State models
The state model of an entity determines how Kalix stores and manages its data. Choosing a state model impacts both how you implement the entity and its behavior at runtime. In contrast, the service API responds to commands that are independent of the entity state model.
Kalix supports Value Entity, Event Sourced Entity, and Replicated Entity state models:
-
Value Entities are Key/Value stores and offer the traditional approach to persistence-storing state as a single, complete unit.
-
Event Sourced Entities store each update as an event, which together build the state of the entity.
-
Replicated Entities distribute state using a conflict-free replicated data type (CRDT) which shares data across multiple instances to provide eventually consistent, highly available, low latency data access.
For all types of entities, Kalix manages concurrency. It processes requests to the same entity instance sequentially. The next request in line will not be processed until the state update from the previous command finishes.
Kalix proactively manages the state. You need not worry about "lazy loading" or other performance techniques. In other words, once an entity is active, Kalix does not need to re-fetch its state for every request.
For each state model, Kalix leverages a well-suited back-end data store. The data store type is not configurable. |
The Value Entity state model
Value Entities only persist their current state. The following diagram shows how the Kalix proxy persists state for a Value Entity:
Once an entity with a particular ID has been instantiated, Kalix caches its state and subsequent requests can be satisfied without accessing the data store. After an entity has been idle for a period of time, Kalix passivates it to conserve resources.
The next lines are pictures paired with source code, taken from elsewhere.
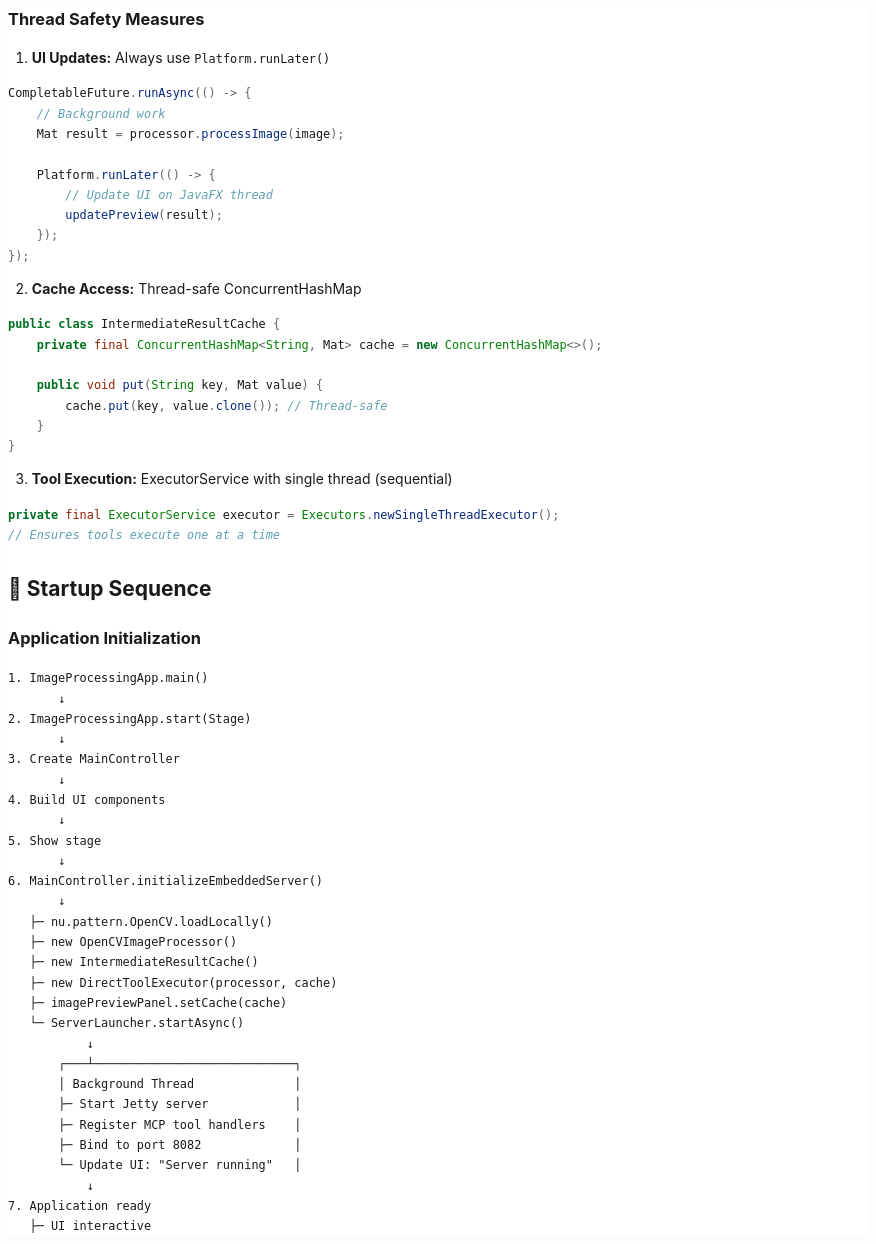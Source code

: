 ### Thread Safety Measures

1. **UI Updates:** Always use `Platform.runLater()`
```java
CompletableFuture.runAsync(() -> {
    // Background work
    Mat result = processor.processImage(image);

    Platform.runLater(() -> {
        // Update UI on JavaFX thread
        updatePreview(result);
    });
});
```

2. **Cache Access:** Thread-safe ConcurrentHashMap
```java
public class IntermediateResultCache {
    private final ConcurrentHashMap<String, Mat> cache = new ConcurrentHashMap<>();

    public void put(String key, Mat value) {
        cache.put(key, value.clone()); // Thread-safe
    }
}
```

3. **Tool Execution:** ExecutorService with single thread (sequential)
```java
private final ExecutorService executor = Executors.newSingleThreadExecutor();
// Ensures tools execute one at a time
```

## 🚀 Startup Sequence

### Application Initialization

```
1. ImageProcessingApp.main()
       ↓
2. ImageProcessingApp.start(Stage)
       ↓
3. Create MainController
       ↓
4. Build UI components
       ↓
5. Show stage
       ↓
6. MainController.initializeEmbeddedServer()
       ↓
   ├─ nu.pattern.OpenCV.loadLocally()
   ├─ new OpenCVImageProcessor()
   ├─ new IntermediateResultCache()
   ├─ new DirectToolExecutor(processor, cache)
   ├─ imagePreviewPanel.setCache(cache)
   └─ ServerLauncher.startAsync()
           ↓
       ┌───┴────────────────────────────┐
       │ Background Thread              │
       ├─ Start Jetty server            │
       ├─ Register MCP tool handlers    │
       ├─ Bind to port 8082             │
       └─ Update UI: "Server running"   │
           ↓
7. Application ready
   ├─ UI interactive
```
The Event Sourced Entity state model
Event-sourcing involves capturing changes to data, as opposed to overwriting existing values. For example, a bank tracks account debits and credits, rather than just recording the balance. In case of an audit, a bank can reliably point to each transaction that led to the current balance. Similarly, in an event-sourcing system, the changes to data can be replayed in the case of failure, or when spinning up new services to handle load.
Kalix Event Sourced Entities store events in a journal. Different services can start reading the journal at different points. This results in what is called "eventual consistency." When all interested parties have read all the entries, the system is consistent—they all have the latest data. Before that, some parties might be behind for a short time, but they are guaranteed to catch up.
Once an entity with a particular ID has been instantiated, Kalix caches its state and subsequent requests can be satisfied without accessing the data store. After an entity has been idle for a period of time, Kalix passivates it to conserve resources.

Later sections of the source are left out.